Carter selects the writings of the anti-psi philosopher Paul Edwards to illustrate the logical deficiencies of the materialist position. In so doing, Carter refers to the observations of neurosurgeon Wilder Penfield, who said, after a lifetime of investigating the brain, "[T]he mind seems to act independently of the brain in the same sense that a programmer acts independently of his computer....In the end I conclude that there is no good evidence...that the brain alone can carry out the work that the mind does." Carter recruits the similar opinion of Nobel neurophysiologist Sir John Eccles. Carter concludes that Edwards' materialistic stance is "dogmatic prejudice against an empirical possibility that does not coincide with his materialistic faith."
As Carter leads the reader through the contentions of the materialists, it becomes obvious that theirs is indeed a faith-based belief system.

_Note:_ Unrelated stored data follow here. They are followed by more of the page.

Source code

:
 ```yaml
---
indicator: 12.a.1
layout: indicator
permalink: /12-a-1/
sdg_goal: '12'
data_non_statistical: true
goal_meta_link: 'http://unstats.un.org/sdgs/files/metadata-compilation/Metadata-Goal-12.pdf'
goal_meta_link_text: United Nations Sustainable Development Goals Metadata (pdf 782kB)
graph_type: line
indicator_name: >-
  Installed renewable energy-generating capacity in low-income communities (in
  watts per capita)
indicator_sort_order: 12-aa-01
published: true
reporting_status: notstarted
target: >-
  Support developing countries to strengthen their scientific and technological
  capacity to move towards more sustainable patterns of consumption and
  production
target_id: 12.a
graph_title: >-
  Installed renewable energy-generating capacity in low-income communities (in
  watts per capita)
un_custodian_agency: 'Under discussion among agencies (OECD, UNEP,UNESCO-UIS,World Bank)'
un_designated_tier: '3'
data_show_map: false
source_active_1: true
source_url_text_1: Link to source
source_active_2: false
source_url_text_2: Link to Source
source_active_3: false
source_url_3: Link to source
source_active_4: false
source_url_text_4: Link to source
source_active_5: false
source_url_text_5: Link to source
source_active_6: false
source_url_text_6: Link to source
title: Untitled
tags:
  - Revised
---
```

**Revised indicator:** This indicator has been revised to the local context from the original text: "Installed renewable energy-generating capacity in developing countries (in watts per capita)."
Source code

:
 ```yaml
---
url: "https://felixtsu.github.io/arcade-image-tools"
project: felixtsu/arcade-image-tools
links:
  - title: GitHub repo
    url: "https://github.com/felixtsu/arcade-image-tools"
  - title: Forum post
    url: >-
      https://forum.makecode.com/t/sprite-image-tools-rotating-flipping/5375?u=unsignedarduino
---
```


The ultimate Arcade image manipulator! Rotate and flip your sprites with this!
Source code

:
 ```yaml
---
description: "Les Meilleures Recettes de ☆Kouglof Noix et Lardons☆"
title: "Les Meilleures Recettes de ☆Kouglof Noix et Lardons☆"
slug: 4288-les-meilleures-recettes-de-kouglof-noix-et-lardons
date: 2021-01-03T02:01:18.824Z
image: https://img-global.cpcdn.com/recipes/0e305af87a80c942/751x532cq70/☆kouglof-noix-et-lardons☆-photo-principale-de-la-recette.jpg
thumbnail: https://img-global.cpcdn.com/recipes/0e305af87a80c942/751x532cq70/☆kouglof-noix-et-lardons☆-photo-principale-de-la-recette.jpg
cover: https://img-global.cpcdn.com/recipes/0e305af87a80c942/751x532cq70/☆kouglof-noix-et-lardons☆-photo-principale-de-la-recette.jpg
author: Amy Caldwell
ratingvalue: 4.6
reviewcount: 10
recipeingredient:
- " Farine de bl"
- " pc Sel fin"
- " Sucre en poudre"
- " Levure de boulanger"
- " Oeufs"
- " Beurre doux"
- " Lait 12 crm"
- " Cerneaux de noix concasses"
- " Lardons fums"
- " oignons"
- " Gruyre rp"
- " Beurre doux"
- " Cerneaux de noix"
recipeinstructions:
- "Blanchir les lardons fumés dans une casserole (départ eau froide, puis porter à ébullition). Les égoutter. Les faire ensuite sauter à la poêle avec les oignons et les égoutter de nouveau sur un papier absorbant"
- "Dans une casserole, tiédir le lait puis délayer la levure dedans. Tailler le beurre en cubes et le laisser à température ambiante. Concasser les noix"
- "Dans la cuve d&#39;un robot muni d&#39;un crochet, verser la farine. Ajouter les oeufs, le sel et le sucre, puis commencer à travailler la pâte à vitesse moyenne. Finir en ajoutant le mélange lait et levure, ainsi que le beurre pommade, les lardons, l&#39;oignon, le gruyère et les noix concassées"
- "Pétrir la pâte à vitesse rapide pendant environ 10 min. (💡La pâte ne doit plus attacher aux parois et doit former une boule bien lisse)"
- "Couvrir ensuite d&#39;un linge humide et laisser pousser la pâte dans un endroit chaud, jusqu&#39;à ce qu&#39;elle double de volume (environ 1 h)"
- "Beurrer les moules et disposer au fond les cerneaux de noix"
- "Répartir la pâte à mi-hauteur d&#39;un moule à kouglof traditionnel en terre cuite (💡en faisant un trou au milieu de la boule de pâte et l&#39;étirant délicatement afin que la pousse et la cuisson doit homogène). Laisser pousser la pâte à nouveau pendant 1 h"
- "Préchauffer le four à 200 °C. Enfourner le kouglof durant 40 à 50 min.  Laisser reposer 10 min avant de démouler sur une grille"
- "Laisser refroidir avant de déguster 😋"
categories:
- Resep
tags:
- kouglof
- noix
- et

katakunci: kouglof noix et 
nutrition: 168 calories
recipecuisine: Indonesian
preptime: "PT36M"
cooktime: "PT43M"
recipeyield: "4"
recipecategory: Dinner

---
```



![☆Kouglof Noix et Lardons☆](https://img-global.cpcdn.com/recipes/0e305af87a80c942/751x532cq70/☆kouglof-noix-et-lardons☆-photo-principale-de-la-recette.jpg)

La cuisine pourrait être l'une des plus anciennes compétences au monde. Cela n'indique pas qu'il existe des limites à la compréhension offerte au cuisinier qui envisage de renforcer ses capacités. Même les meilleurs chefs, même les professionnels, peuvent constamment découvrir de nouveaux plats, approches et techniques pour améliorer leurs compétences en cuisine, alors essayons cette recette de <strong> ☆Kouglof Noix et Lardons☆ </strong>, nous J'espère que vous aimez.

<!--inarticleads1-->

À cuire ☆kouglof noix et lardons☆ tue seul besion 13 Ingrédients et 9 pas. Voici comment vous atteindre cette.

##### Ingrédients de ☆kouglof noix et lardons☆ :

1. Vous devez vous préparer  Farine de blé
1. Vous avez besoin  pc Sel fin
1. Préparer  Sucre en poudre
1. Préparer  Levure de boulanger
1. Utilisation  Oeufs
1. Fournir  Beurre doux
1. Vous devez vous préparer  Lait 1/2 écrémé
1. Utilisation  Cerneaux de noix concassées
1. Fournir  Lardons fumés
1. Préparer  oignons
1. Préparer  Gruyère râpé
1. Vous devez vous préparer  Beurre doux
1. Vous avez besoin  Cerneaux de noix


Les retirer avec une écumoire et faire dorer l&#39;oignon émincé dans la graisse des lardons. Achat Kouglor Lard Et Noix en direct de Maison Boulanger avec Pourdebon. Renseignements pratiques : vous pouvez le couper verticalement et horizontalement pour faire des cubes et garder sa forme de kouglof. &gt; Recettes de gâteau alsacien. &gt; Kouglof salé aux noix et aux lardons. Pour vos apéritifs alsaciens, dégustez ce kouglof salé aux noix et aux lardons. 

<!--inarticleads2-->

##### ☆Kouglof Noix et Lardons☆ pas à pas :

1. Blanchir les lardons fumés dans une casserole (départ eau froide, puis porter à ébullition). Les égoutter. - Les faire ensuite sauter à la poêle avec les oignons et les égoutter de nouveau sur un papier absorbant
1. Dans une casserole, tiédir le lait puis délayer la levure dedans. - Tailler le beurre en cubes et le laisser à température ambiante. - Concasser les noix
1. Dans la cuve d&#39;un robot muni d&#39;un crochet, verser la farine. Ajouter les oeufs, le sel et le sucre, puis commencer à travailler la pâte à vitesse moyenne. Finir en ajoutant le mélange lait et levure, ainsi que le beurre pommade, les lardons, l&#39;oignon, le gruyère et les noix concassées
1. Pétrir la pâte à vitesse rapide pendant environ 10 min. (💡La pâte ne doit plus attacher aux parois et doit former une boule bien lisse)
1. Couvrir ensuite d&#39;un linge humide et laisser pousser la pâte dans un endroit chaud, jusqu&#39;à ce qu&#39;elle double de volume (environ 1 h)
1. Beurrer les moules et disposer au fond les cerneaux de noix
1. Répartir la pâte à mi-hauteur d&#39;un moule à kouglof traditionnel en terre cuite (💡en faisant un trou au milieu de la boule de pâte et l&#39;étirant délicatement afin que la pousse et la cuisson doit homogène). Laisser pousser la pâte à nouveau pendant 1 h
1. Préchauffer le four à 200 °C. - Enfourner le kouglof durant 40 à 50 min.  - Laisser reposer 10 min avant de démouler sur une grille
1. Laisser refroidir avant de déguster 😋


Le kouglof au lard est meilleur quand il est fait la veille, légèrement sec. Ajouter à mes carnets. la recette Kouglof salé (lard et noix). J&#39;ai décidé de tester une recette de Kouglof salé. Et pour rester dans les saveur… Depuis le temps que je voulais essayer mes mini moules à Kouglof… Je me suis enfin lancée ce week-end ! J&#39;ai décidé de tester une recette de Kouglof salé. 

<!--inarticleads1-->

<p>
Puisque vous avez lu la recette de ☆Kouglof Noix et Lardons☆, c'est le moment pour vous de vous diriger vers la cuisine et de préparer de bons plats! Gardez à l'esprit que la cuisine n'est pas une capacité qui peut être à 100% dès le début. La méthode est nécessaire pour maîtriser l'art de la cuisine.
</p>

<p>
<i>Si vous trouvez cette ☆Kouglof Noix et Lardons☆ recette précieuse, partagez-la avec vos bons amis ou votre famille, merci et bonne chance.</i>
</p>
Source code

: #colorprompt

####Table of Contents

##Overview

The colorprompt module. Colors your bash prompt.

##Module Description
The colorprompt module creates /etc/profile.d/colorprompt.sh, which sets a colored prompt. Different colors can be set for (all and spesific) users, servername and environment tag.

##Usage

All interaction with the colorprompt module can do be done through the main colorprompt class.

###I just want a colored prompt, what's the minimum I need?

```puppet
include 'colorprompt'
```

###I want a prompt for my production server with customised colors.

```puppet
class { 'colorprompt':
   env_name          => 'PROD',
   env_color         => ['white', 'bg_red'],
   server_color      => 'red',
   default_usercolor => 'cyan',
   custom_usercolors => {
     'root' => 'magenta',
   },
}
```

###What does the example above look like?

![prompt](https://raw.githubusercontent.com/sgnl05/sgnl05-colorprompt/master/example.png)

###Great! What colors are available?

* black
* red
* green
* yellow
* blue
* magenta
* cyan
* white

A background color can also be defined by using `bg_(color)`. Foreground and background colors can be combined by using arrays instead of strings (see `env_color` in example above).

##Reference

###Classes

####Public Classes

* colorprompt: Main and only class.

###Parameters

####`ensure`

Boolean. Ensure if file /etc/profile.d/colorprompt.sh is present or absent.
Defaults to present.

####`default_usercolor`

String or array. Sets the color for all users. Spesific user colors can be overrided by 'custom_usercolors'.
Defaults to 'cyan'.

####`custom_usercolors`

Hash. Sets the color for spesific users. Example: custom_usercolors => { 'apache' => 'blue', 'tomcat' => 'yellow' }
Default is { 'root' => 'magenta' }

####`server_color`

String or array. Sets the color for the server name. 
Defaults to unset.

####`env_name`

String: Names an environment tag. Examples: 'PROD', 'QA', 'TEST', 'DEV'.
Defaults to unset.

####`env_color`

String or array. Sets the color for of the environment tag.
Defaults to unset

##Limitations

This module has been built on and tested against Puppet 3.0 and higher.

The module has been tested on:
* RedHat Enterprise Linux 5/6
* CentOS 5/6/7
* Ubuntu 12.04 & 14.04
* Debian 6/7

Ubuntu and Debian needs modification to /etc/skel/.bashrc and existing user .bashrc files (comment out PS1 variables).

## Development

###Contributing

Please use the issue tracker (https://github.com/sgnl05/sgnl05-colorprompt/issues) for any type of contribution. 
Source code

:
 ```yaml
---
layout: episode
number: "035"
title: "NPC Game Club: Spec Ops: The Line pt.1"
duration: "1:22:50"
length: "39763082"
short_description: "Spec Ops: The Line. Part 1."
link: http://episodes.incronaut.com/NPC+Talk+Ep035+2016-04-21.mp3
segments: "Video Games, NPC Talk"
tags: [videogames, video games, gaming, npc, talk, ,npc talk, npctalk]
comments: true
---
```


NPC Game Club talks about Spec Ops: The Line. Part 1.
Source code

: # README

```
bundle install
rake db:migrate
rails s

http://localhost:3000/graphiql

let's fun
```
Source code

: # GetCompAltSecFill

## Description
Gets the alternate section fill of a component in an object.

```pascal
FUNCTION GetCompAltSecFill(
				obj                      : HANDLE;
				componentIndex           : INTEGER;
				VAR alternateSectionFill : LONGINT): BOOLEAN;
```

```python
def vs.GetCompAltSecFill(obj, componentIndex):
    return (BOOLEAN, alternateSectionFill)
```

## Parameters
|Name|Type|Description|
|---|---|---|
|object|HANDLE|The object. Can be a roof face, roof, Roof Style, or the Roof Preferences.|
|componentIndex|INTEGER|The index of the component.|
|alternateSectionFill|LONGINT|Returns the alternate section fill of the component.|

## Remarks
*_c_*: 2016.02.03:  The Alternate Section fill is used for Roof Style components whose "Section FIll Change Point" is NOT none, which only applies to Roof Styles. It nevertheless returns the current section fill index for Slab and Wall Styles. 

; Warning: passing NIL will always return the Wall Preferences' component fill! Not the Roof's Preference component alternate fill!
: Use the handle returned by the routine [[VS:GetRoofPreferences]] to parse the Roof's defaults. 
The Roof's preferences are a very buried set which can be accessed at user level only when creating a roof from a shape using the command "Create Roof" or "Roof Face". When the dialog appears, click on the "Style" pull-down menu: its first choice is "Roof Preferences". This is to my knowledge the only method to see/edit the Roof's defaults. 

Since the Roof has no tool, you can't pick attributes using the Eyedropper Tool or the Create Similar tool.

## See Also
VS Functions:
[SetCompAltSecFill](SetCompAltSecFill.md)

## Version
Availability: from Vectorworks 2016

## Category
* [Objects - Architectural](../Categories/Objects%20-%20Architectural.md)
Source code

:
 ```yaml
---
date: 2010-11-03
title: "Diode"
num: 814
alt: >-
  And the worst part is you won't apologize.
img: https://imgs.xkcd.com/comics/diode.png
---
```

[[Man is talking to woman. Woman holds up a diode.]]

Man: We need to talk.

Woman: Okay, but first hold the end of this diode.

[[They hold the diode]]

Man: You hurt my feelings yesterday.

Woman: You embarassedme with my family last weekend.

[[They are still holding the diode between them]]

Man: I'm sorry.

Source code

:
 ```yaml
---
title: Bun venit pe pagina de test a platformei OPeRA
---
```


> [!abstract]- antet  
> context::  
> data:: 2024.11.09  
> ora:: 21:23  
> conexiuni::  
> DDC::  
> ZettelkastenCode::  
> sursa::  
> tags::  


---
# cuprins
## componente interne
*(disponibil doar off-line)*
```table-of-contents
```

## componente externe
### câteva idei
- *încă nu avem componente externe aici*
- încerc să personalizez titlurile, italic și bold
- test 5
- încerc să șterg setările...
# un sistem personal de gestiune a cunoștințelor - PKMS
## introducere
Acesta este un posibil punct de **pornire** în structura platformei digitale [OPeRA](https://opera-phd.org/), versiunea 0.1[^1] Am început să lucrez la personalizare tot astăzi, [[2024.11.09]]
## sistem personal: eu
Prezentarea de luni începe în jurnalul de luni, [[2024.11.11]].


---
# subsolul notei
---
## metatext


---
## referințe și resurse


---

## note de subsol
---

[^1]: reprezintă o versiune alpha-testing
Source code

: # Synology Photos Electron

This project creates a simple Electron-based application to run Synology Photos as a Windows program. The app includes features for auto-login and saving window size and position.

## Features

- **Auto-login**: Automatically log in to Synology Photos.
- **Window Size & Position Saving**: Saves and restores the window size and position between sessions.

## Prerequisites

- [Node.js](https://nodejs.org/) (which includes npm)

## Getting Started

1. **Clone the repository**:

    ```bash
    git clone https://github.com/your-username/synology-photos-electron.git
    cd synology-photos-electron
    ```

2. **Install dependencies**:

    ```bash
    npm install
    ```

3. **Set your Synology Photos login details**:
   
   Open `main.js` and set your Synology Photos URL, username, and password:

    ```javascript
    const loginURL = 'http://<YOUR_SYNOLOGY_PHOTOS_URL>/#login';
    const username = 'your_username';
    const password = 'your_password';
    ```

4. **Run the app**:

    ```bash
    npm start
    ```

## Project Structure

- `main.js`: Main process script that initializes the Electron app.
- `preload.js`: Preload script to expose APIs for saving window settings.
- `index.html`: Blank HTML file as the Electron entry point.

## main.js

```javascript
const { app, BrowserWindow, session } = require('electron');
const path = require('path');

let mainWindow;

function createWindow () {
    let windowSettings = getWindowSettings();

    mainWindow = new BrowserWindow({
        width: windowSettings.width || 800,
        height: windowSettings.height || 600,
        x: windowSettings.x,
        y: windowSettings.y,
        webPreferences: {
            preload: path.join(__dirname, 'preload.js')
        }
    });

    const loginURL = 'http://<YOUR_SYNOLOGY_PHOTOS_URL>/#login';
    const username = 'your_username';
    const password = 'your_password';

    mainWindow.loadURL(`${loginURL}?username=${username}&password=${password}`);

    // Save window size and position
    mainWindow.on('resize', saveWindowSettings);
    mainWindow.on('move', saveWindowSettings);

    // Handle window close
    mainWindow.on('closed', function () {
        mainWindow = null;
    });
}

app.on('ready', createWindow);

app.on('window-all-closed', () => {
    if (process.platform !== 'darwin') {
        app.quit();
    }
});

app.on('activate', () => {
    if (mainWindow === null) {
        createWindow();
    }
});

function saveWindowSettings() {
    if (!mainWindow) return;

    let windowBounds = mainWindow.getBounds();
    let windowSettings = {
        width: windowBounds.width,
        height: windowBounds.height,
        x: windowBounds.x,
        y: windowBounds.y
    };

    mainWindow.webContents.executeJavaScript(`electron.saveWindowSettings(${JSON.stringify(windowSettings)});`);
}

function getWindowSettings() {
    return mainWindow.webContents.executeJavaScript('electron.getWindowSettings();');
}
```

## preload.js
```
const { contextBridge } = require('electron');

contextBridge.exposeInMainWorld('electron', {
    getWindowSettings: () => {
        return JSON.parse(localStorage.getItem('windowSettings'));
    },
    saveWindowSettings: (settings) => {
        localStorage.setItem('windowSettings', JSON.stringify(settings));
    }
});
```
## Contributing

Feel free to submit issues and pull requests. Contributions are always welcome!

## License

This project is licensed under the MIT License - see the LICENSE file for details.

There is simply no direct evidence that anything material is capable of generating consciousness. As Rutgers University philosopher Jerry A. Fodor says, "Nobody has the slightest idea how anything material could be conscious. Nobody even knows what it would be like to have the slightest idea about how anything material could be conscious. So much for the philosophy of consciousness." And as the theoretical biologist and complex-systems theorist Stuart Kauffman puts it, "Nobody has the faintest idea what consciousness is.... I don't have any idea. Nor does anybody else, including the philosophers of mind." Nobel neurophysiologist Roger Sperry took a similar position, saying, "Those centermost processes of the brain with which consciousness is presumably associated are simply not understood. They are so far beyond our comprehension at present that no one I know of has been able even to imagine their nature." From modern physics, Nobelist Eugene Wigner agreed: "We have at present not even the vaguest idea how to connect the physio-chemical processes with the state of mind." And as contemporary physicist Nick Herbert states, "Science's biggest mystery is the nature of consciousness. It is not that we possess bad or imperfect theories of human awareness; we simply have no such theories at all. About all we know about consciousness is that it has something to do with the head, rather than the foot."
In spite of caveats such as these, materialistic skeptics remain wedded to the notion that the brain makes mind, like the liver makes bile, and that anyone who dissents is a traitor to science. But as Carter demonstrates, it is, alas, much more likely the other way `round.
An alternative to the materialistic conviction that the brain makes consciousness is the concept that consciousness is fundamental, neither derived from, nor reducible to, anything more basic. Thus the philosopher and cognitive scientist Donald Hoffman, of the University of California-Irvine, states, "I believe that consciousness and its contents are all that exists. Space-time, matter, and fields never were the fundamental denizens of the universe but have always been, from their beginning, among the humbler contents of consciousness, dependent on it for their very being. ...If this is right, if consciousness is fundamental, then we should not be surprised that, despite centuries of effort by the most brilliant of minds, there is as yet no physicalist theory of consciousness, no theory that explains how mindless matter or energy or fields could be, or cause, conscious experience."
As Carter shows, the so-called skeptics deride the possibility that consciousness is fundamental as "absurd," which is Edwards' verdict. Yet where does the absurdity lie?